Не следует ли нам всем ограничиться признанием достижений Программы и факта существования разумной жизни во Вселенной?
— Могу предложить доступное объяснение, — ответил Макдональд. — Существует немало веских доводов, важнейший из них я уже привел: познание иного разума — процесс, взаимовыгодный для всех. Однако у вас возникли обоснованные подозрения: не стоят ли за всеми этими аргументами мои очень личного свойства побуждения? Действительно, вы правы, так оно и есть. До того, как капеллане получат наш ответ, меня уже не будет в живых. Однако хотелось бы, чтобы мои труды не оказались напрасными и исполнились мечты, в которые я верую, и тогда бы прожитая жизнь имела смысл. Думаю, на моем месте вы рассуждали бы также.
— Наконец-то мы добрались до главного. — Как обычно, под конец… Так вот, я желал бы кое-что оставить миру и собственному сыну в наследство. Я не поэт и не пророк, не художник и не артист, не строитель, не государственный муж. Не занимаюсь и филантропией. Единственное, что я могу оставить после себя, — широко распахнутые двери, путь во Вселенную, вместе с надеждами на обновление, — послание, которое достигнет отсюда другой планеты в лучах далеких, чужих светил…
— Все мы стремимся к чему-то подобному, — сказал Уайт. — Только вот вся суть в том, как этого достичь.

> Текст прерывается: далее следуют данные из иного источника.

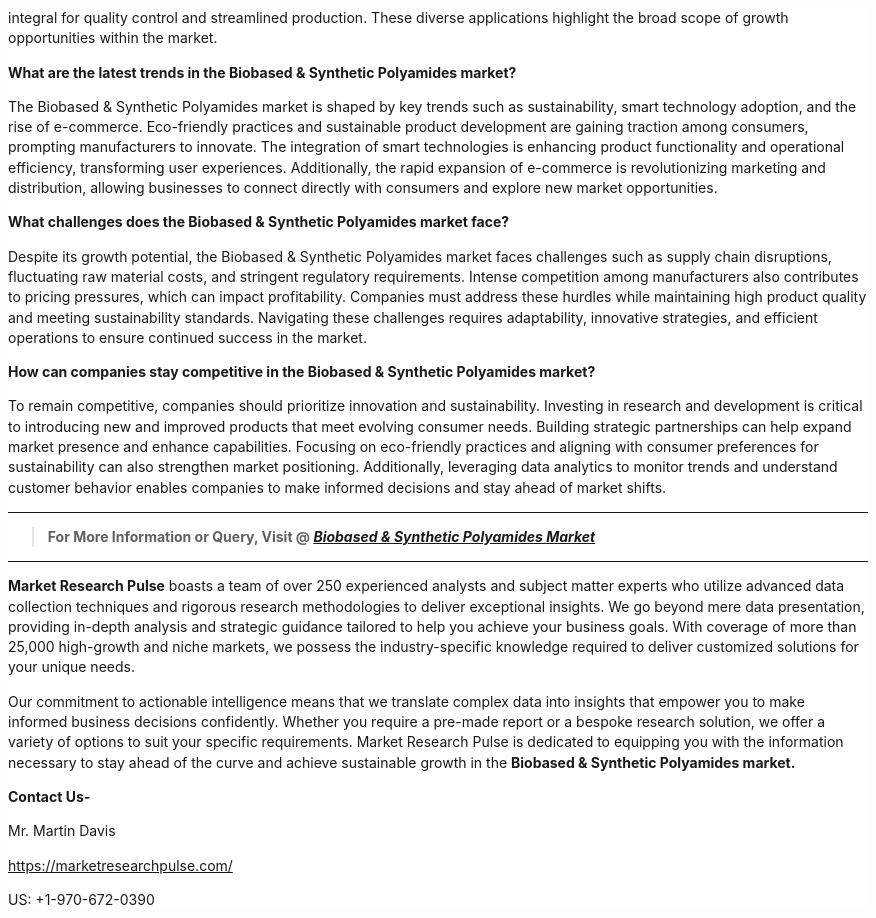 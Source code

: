 integral for quality control and streamlined production. These diverse applications highlight the broad scope of growth opportunities within the market.</p><p><strong>What are the latest trends in the Biobased & Synthetic Polyamides market?</strong></p><p>The Biobased & Synthetic Polyamides market is shaped by key trends such as sustainability, smart technology adoption, and the rise of e-commerce. Eco-friendly practices and sustainable product development are gaining traction among consumers, prompting manufacturers to innovate. The integration of smart technologies is enhancing product functionality and operational efficiency, transforming user experiences. Additionally, the rapid expansion of e-commerce is revolutionizing marketing and distribution, allowing businesses to connect directly with consumers and explore new market opportunities.</p><p><strong>What challenges does the Biobased & Synthetic Polyamides market face?</strong></p><p>Despite its growth potential, the Biobased & Synthetic Polyamides market faces challenges such as supply chain disruptions, fluctuating raw material costs, and stringent regulatory requirements. Intense competition among manufacturers also contributes to pricing pressures, which can impact profitability. Companies must address these hurdles while maintaining high product quality and meeting sustainability standards. Navigating these challenges requires adaptability, innovative strategies, and efficient operations to ensure continued success in the market.</p><p><strong>How can companies stay competitive in the Biobased & Synthetic Polyamides market?</strong></p><p>To remain competitive, companies should prioritize innovation and sustainability. Investing in research and development is critical to introducing new and improved products that meet evolving consumer needs. Building strategic partnerships can help expand market presence and enhance capabilities. Focusing on eco-friendly practices and aligning with consumer preferences for sustainability can also strengthen market positioning. Additionally, leveraging data analytics to monitor trends and understand customer behavior enables companies to make informed decisions and stay ahead of market shifts.</p><hr /><blockquote><p><strong>For More Information or Query, Visit @&nbsp;<em><a href="https://marketresearchpulse.com/report/50118/biobased-synthetic-polyamides-market?utm_source=Linkedin&utm_medium=029">Biobased & Synthetic Polyamides Market</a></em></strong></p></blockquote><hr /><p><strong>Market Research Pulse</strong> boasts a team of over 250 experienced analysts and subject matter experts who utilize advanced data collection techniques and rigorous research methodologies to deliver exceptional insights. We go beyond mere data presentation, providing in-depth analysis and strategic guidance tailored to help you achieve your business goals. With coverage of more than 25,000 high-growth and niche markets, we possess the industry-specific knowledge required to deliver customized solutions for your unique needs.</p><p>Our commitment to actionable intelligence means that we translate complex data into insights that empower you to make informed business decisions confidently. Whether you require a pre-made report or a bespoke research solution, we offer a variety of options to suit your specific requirements. Market Research Pulse is dedicated to equipping you with the information necessary to stay ahead of the curve and achieve sustainable growth in the <strong>Biobased & Synthetic Polyamides market.</strong></p><p><strong>Contact Us-</strong></p><p>Mr. Martin Davis</p><p>https://marketresearchpulse.com/</p><p>US: +1-970-672-0390</p>
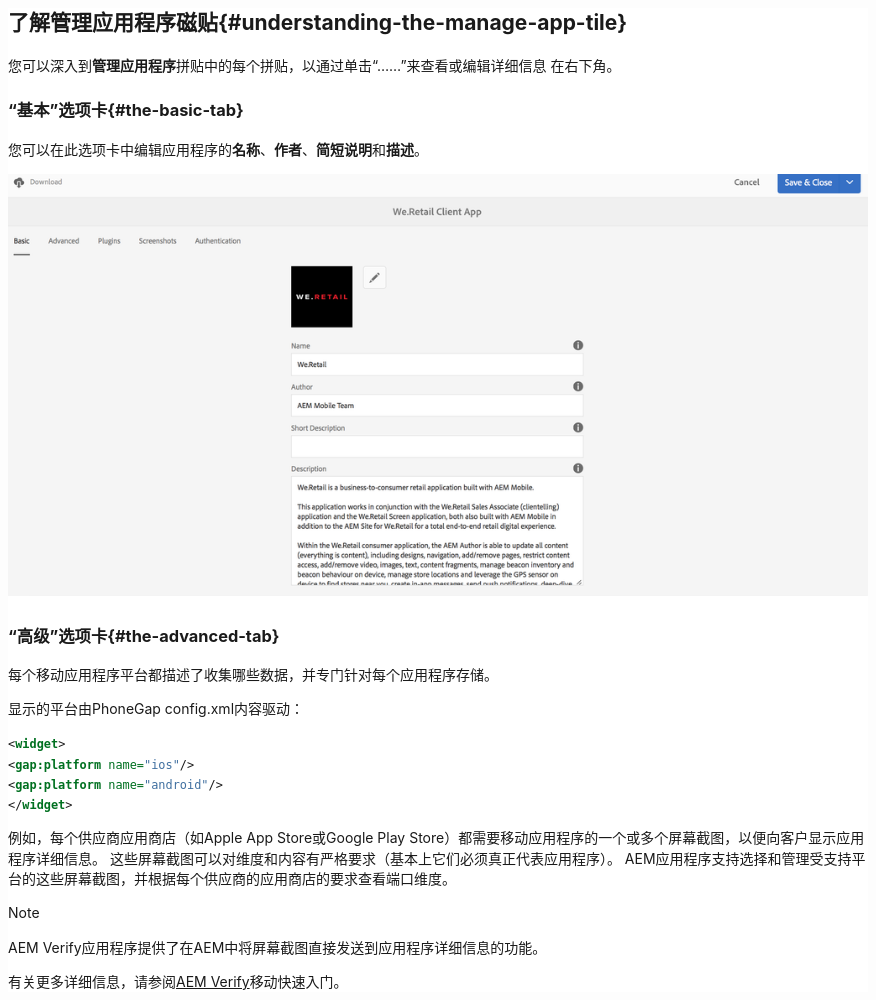 ## 了解管理应用程序磁贴{#understanding-the-manage-app-tile}

您可以深入到&#x200B;**管理应用程序**&#x200B;拼贴中的每个拼贴，以通过单击“……”来查看或编辑详细信息 在右下角。

### “基本”选项卡{#the-basic-tab}

您可以在此选项卡中编辑应用程序的&#x200B;**名称**、**作者**、**简短说明**&#x200B;和&#x200B;**描述**。

![chlimage_1-117](assets/chlimage_1-117.png)

### “高级”选项卡{#the-advanced-tab}

每个移动应用程序平台都描述了收集哪些数据，并专门针对每个应用程序存储。

显示的平台由PhoneGap config.xml内容驱动：

```xml
<widget>
<gap:platform name="ios"/>
<gap:platform name="android"/>
</widget>
```

例如，每个供应商应用商店（如Apple App Store或Google Play Store）都需要移动应用程序的一个或多个屏幕截图，以便向客户显示应用程序详细信息。 这些屏幕截图可以对维度和内容有严格要求（基本上它们必须真正代表应用程序）。 AEM应用程序支持选择和管理受支持平台的这些屏幕截图，并根据每个供应商的应用商店的要求查看端口维度。

>[!NOTE]
>
>AEM Verify应用程序提供了在AEM中将屏幕截图直接发送到应用程序详细信息的功能。
>
>有关更多详细信息，请参阅[AEM Verify](/help/mobile/phonegap-mobile-quickstart.md)移动快速入门。
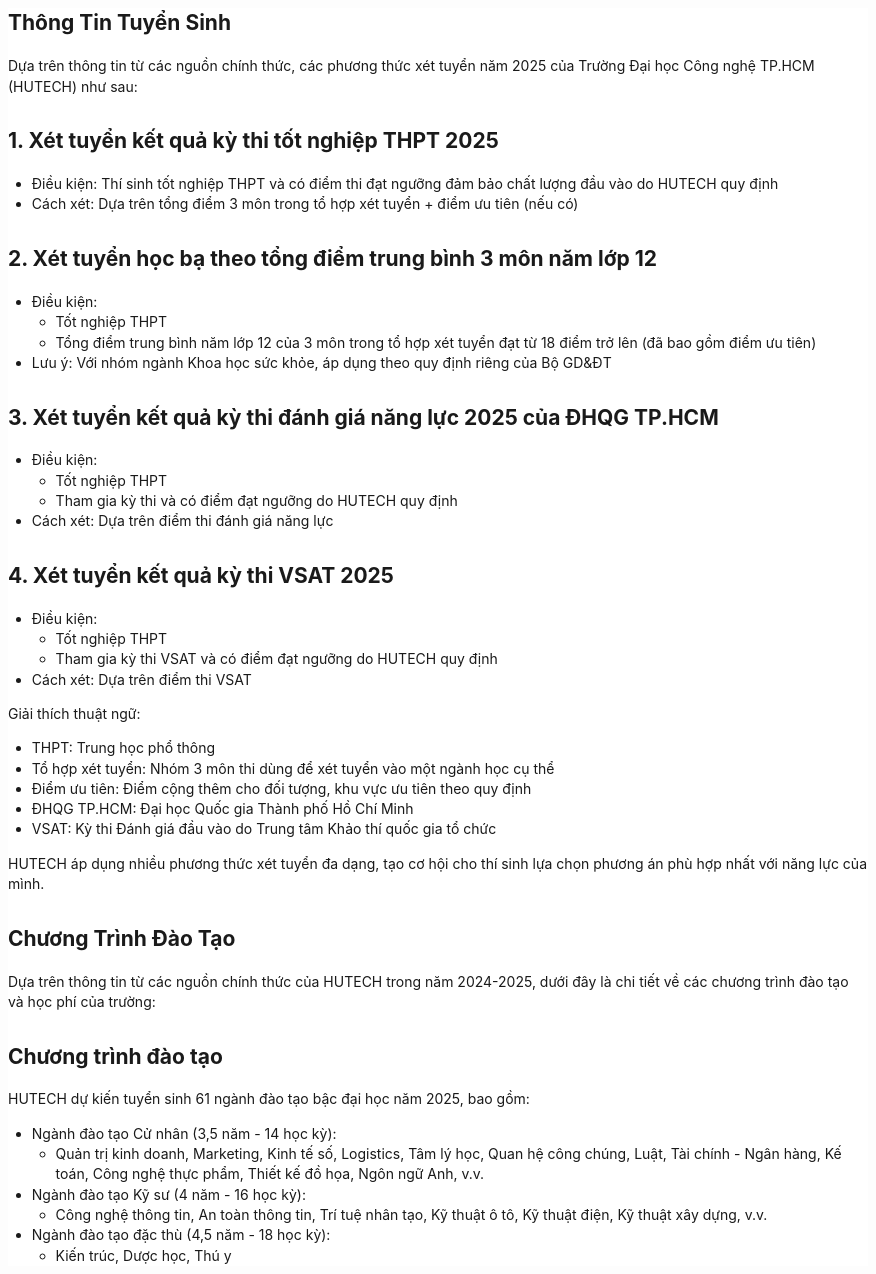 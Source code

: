 
## Thông Tin Tuyển Sinh
Dựa trên thông tin từ các nguồn chính thức, các phương thức xét tuyển năm 2025 của Trường Đại học Công nghệ TP.HCM (HUTECH) như sau:
## 1. Xét tuyển kết quả kỳ thi tốt nghiệp THPT 2025
  * Điều kiện: Thí sinh tốt nghiệp THPT và có điểm thi đạt ngưỡng đảm bảo chất lượng đầu vào do HUTECH quy định
  * Cách xét: Dựa trên tổng điểm 3 môn trong tổ hợp xét tuyển + điểm ưu tiên (nếu có)


## 2. Xét tuyển học bạ theo tổng điểm trung bình 3 môn năm lớp 12
  * Điều kiện: 
    * Tốt nghiệp THPT
    * Tổng điểm trung bình năm lớp 12 của 3 môn trong tổ hợp xét tuyển đạt từ 18 điểm trở lên (đã bao gồm điểm ưu tiên)
  * Lưu ý: Với nhóm ngành Khoa học sức khỏe, áp dụng theo quy định riêng của Bộ GD&ĐT


## 3. Xét tuyển kết quả kỳ thi đánh giá năng lực 2025 của ĐHQG TP.HCM
  * Điều kiện: 
    * Tốt nghiệp THPT
    * Tham gia kỳ thi và có điểm đạt ngưỡng do HUTECH quy định
  * Cách xét: Dựa trên điểm thi đánh giá năng lực


## 4. Xét tuyển kết quả kỳ thi VSAT 2025
  * Điều kiện: 
    * Tốt nghiệp THPT
    * Tham gia kỳ thi VSAT và có điểm đạt ngưỡng do HUTECH quy định
  * Cách xét: Dựa trên điểm thi VSAT


Giải thích thuật ngữ:
  * THPT: Trung học phổ thông
  * Tổ hợp xét tuyển: Nhóm 3 môn thi dùng để xét tuyển vào một ngành học cụ thể
  * Điểm ưu tiên: Điểm cộng thêm cho đối tượng, khu vực ưu tiên theo quy định
  * ĐHQG TP.HCM: Đại học Quốc gia Thành phố Hồ Chí Minh
  * VSAT: Kỳ thi Đánh giá đầu vào do Trung tâm Khảo thí quốc gia tổ chức


HUTECH áp dụng nhiều phương thức xét tuyển đa dạng, tạo cơ hội cho thí sinh lựa chọn phương án phù hợp nhất với năng lực của mình.
## Chương Trình Đào Tạo
Dựa trên thông tin từ các nguồn chính thức của HUTECH trong năm 2024-2025, dưới đây là chi tiết về các chương trình đào tạo và học phí của trường:
## Chương trình đào tạo
HUTECH dự kiến tuyển sinh 61 ngành đào tạo bậc đại học năm 2025, bao gồm:
  * Ngành đào tạo Cử nhân (3,5 năm - 14 học kỳ):
    * Quản trị kinh doanh, Marketing, Kinh tế số, Logistics, Tâm lý học, Quan hệ công chúng, Luật, Tài chính - Ngân hàng, Kế toán, Công nghệ thực phẩm, Thiết kế đồ họa, Ngôn ngữ Anh, v.v.
  * Ngành đào tạo Kỹ sư (4 năm - 16 học kỳ):
    * Công nghệ thông tin, An toàn thông tin, Trí tuệ nhân tạo, Kỹ thuật ô tô, Kỹ thuật điện, Kỹ thuật xây dựng, v.v.
  * Ngành đào tạo đặc thù (4,5 năm - 18 học kỳ):
    * Kiến trúc, Dược học, Thú y
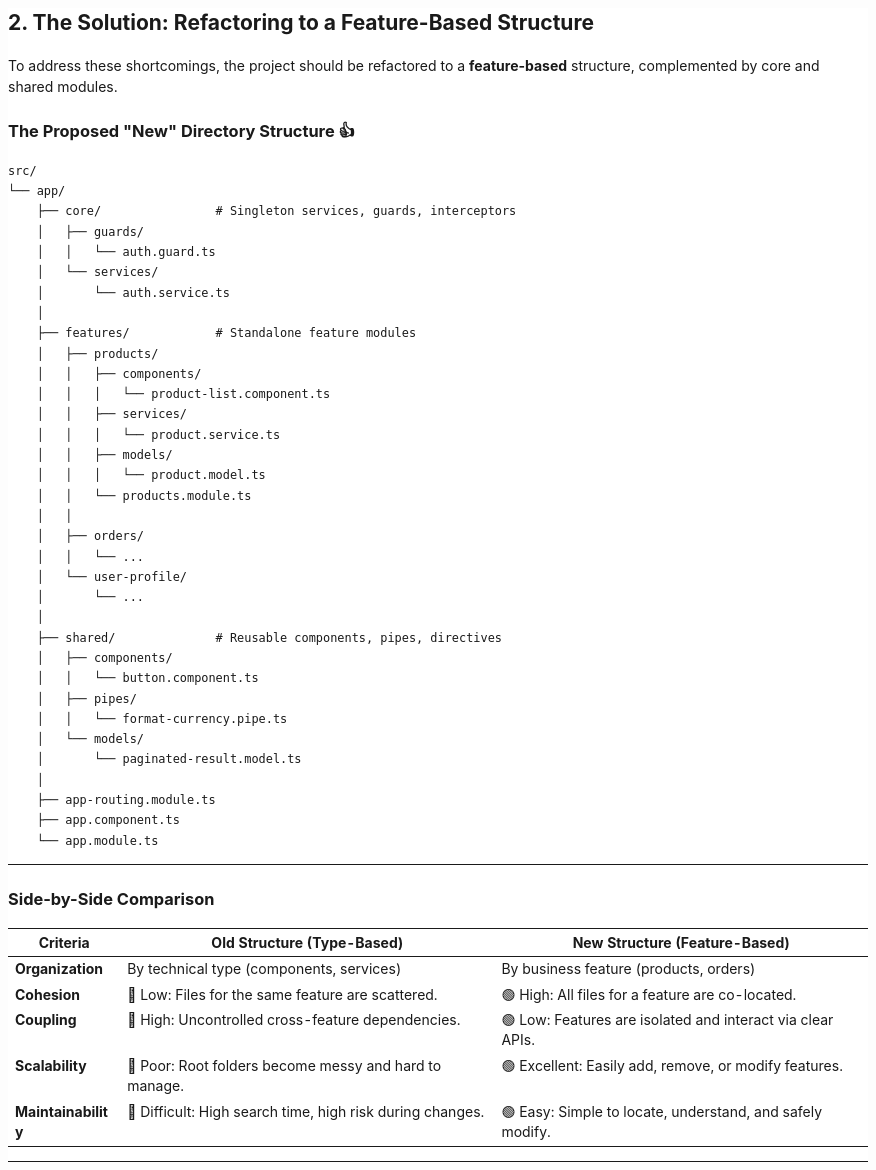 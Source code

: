 
## 2. The Solution: Refactoring to a Feature-Based Structure

To address these shortcomings, the project should be refactored to a **feature-based** structure, complemented by core and shared modules.

### The Proposed "New" Directory Structure 👍

```
src/
└── app/
    ├── core/                # Singleton services, guards, interceptors
    │   ├── guards/
    │   │   └── auth.guard.ts
    │   └── services/
    │       └── auth.service.ts
    │
    ├── features/            # Standalone feature modules
    │   ├── products/
    │   │   ├── components/
    │   │   │   └── product-list.component.ts
    │   │   ├── services/
    │   │   │   └── product.service.ts
    │   │   ├── models/
    │   │   │   └── product.model.ts
    │   │   └── products.module.ts
    │   │
    │   ├── orders/
    │   │   └── ...
    │   └── user-profile/
    │       └── ...
    │
    ├── shared/              # Reusable components, pipes, directives
    │   ├── components/
    │   │   └── button.component.ts
    │   ├── pipes/
    │   │   └── format-currency.pipe.ts
    │   └── models/
    │       └── paginated-result.model.ts
    │
    ├── app-routing.module.ts
    ├── app.component.ts
    └── app.module.ts
```

---

### Side-by-Side Comparison

| Criteria        | Old Structure (Type-Based)                                   | New Structure (Feature-Based)                        |
|-----------------|-------------------------------------------------------------|------------------------------------------------------|
| **Organization**| By technical type (components, services)                    | By business feature (products, orders)               |
| **Cohesion**    | 🔴 Low: Files for the same feature are scattered.            | 🟢 High: All files for a feature are co-located.      |
| **Coupling**    | 🔴 High: Uncontrolled cross-feature dependencies.            | 🟢 Low: Features are isolated and interact via clear APIs. |
| **Scalability** | 🔴 Poor: Root folders become messy and hard to manage.       | 🟢 Excellent: Easily add, remove, or modify features. |
| **Maintainability** | 🔴 Difficult: High search time, high risk during changes. | 🟢 Easy: Simple to locate, understand, and safely modify. |

--- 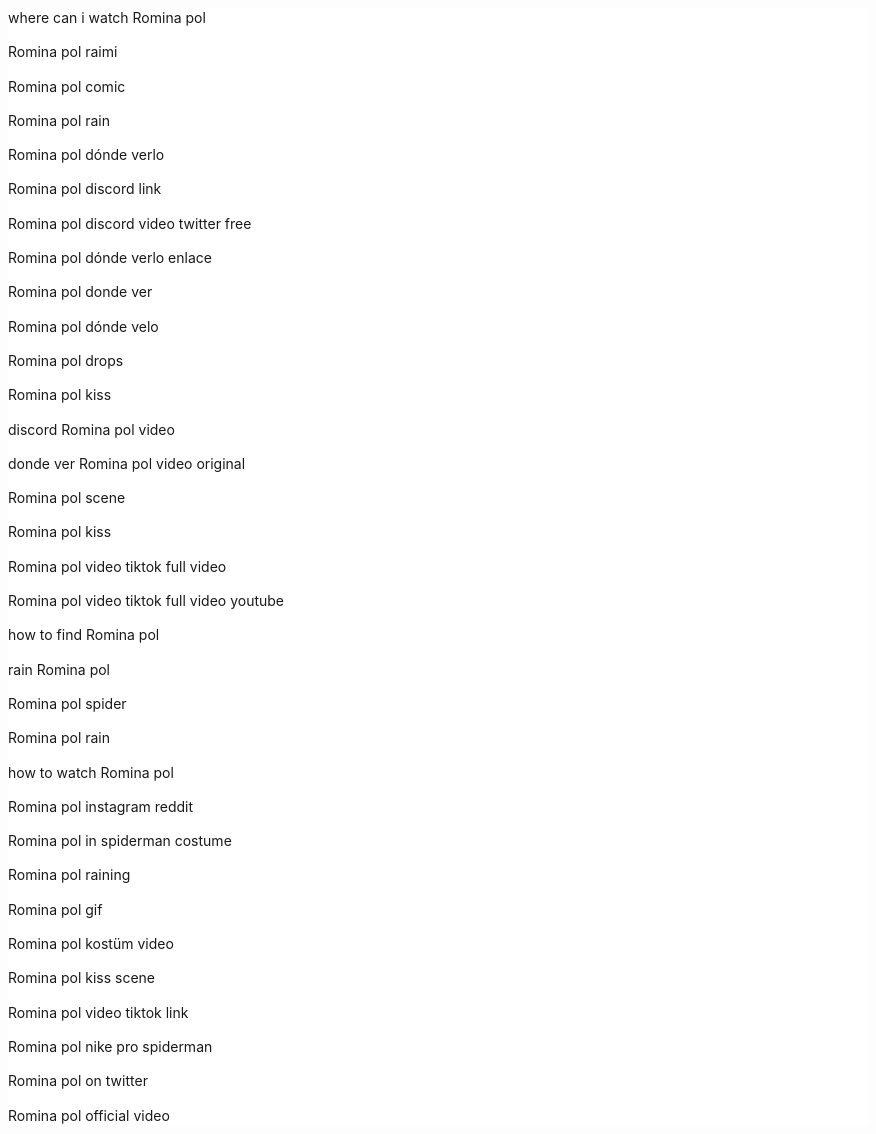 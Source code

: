 where can i watch Romina pol

Romina pol raimi

Romina pol comic

Romina pol rain

Romina pol dónde verlo

Romina pol discord link

Romina pol discord video twitter free

Romina pol dónde verlo enlace

Romina pol donde ver

Romina pol dónde velo

Romina pol drops

Romina pol kiss

discord Romina pol video

donde ver Romina pol video original

Romina pol scene

Romina pol kiss

Romina pol video tiktok full video

Romina pol video tiktok full video youtube

how to find Romina pol

rain Romina pol

Romina pol spider

Romina pol rain

how to watch Romina pol

Romina pol instagram reddit

Romina pol in spiderman costume

Romina pol raining

Romina pol gif

Romina pol kostüm video

Romina pol kiss scene

Romina pol video tiktok link

Romina pol nike pro spiderman

Romina pol on twitter

Romina pol official video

— Не все, — возразил Макдональд. — Кое-кто жаждет оставить в наследство будущим поколениям наши ненависть и войны, только это старье и больше ничего. Однако жизнь стремительно меняется, время уходит, и мы обязаны дарить нашим детям будущее, а не прошлое. Последнее достойно быть наследуемым лишь настолько, насколько содержит в себе ростки грядущего. И они в нем есть, их немало. Однако жить в нем одном — невозможно. Единственное место, где наша жизнь продолжится в детях — будущее. Ибо только оно зависит от нас и подвластно нашим усилиям. Уверяю вас, как только мы ответим, во всем мире воцарится спокойствие.
— Но почему именно тогда?
— Хотя бы благодаря завершенности начатого. Свершившийся факт заставит враждующих осознать себя единым человечеством. Они поймут, что являются существами, наделенными разумом, как и те, другие, обитающие где-то там. И тогда неизбежно последует вывод: если уж мы способны договориться даже с ними, почему бы всем нам не поладить и между собой, даже тем, кто говорит на разных языках и молится разным божествам.
— Мистер президент, звонит китайский посол, — сообщил Джон, и Уайт отметил, увлекшись дискуссией, он даже не увидел, когда вошел сын.
— Со мной нет переводчика.
— Не страшно, — ответил Макдональд. — Наш компьютер все устроит.
Уайт и Макдональд поменялись местами. Сидя за столом Макдональда, президент смотрел на экран, с которого броско одетый китаец, казалось, обращался к нему по-английски — настолько идеально подавался синхронный перевод.
— Господин президент, мои правительство и народ почтительно требуют от вас пресечь волнения и беспорядки в пределах ваших границ, а также прекратить публикацию провокационных известий, угрожающих другим миролюбивым народам.
— Можете передать вашему премьеру следующее, — осторожно начал Уайт. — Более других мы обеспокоены этими беспорядками и надеемся в ближайшее же время овладеть ситуацией. Передайте также, в отличие от него, мы не располагаем столь аффективными механизмами контроля за информацией.
Толстый китаец с почтением поклонился.
— Мой народ желал бы не отвечать на послание с Капеллы — ни сейчас, ни в будущем.
— Благодарю вас, господин посол, — вежливо произнес Уайт. Не успел он и головы повернуть к Макдональду, как китайское лицо на экране сменилось славянским.